Cooperatively enhanced catalytic properties of Ti@Al(100) near-surface alloy for aluminum hydrogenation

• Effects of different doping configurations and concentrations are studied in detail.
• The single atom, (0,2) pair and [0,2] domain of Ti doping are preferred.
• Kubas-type σ back-bonding interaction accounts for the enhanced catalytic properties.
• The improved activity of Al due to Ti doping beneath it contributes to H2 splitting.
• The cooperatively enhanced catalytic properties are confirmed in doping domain.

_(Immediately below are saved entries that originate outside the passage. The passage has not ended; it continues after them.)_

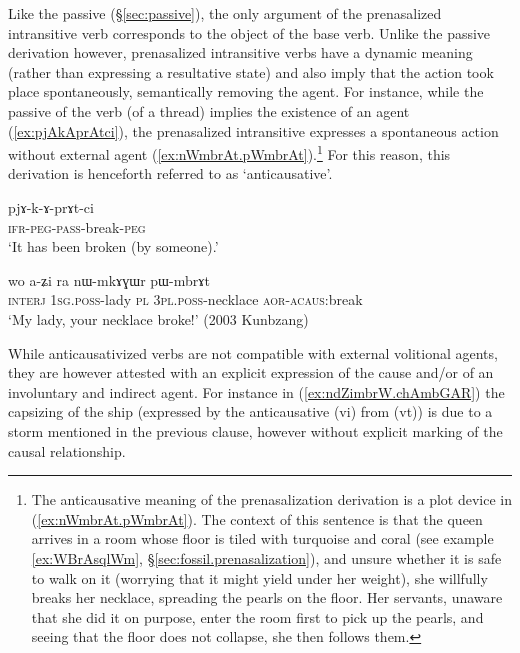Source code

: Like the passive (§\ref{sec:passive}), the only argument of the prenasalized intransitive verb corresponds to the object of the base verb. Unlike the passive derivation however, prenasalized intransitive verbs have a dynamic meaning (rather than expressing a resultative state) and also imply that the action took place spontaneously, semantically removing the agent. For instance, while the passive  of the verb  (of a thread) implies the existence of an agent (\ref{ex:pjAkAprAtci}), the prenasalized intransitive  expresses a spontaneous action without external agent (\ref{ex:nWmbrAt.pWmbrAt}).\footnote{The anticausative meaning of the prenasalization derivation is a plot device in (\ref{ex:nWmbrAt.pWmbrAt}). The context of this sentence is that the queen arrives in a room whose floor is tiled with turquoise and coral (see example \ref{ex:WBrAsqlWm}, §\ref{sec:fossil.prenasalization}), and unsure whether it is safe to walk on it (worrying that it might yield under her weight), she willfully breaks her necklace, spreading the pearls on the floor. Her servants, unaware that she did it on purpose, enter the room first to pick up the pearls, and seeing that the floor does not collapse, she then follows them. } For this reason, this derivation is henceforth referred to as `anticausative'.
 

\begin{exe}
\ex \label{ex:pjAkAprAtci}
\gll pjɤ-k-ɤ-prɤt-ci \\
\textsc{ifr}-\textsc{peg}-\textsc{pass}-break-\textsc{peg} \\
\glt `It has been broken (by someone).' 
\end{exe}

\begin{exe}
\ex \label{ex:nWmbrAt.pWmbrAt}
\gll  wo a-ʑi ra nɯ-mkɤɣɯr pɯ-mbrɤt \\
\textsc{interj} \textsc{1sg}.\textsc{poss}-lady \textsc{pl} \textsc{3pl}.\textsc{poss}-necklace \textsc{aor}-\textsc{acaus}:break \\
\glt `My lady, your necklace broke!' (2003 Kunbzang)
\end{exe}
 
While anticausativized verbs are not compatible with external volitional agents, they are however attested with an explicit expression of the cause and/or of an involuntary and indirect agent. For instance in (\ref{ex:ndZimbrW.chAmbGAR}) the capsizing of the ship (expressed by the anticausative  (vi) from  (vt)) is due to a storm mentioned in the previous clause, however without explicit marking of the causal relationship.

We have carried out detailed first-principles studies of the catalytic properties of Ti@Al(100) near-surface alloy. The single Ti atom, (0,2) Ti–Ti pair, and [0,2] Ti doping domain have better catalytic performances. These species doped in the top surface can develop back-bonding interaction with H2 to catalyze the splitting, which however on the other hand hinder the dissociated H atoms to diffuse. Doped in the subsurface, they can also enhance hydrogen interaction on aluminum to catalyze H2 splitting. The activation energies are 0.80, 0.68, and 0.48 eV for Ti atom, (0,2) pair, and [0,2] doping domain, respectively. Without Ti–H bond, the dissociated H atom could diffuse away with small energy cost. The structural expansion induced by titanium doping, the lower electronegativity of Ti, and the more valence electrons of Ti may cooperatively facilitate the charge transfer from the above Al atoms to H2 molecule, accounting for the enhanced splitting properties.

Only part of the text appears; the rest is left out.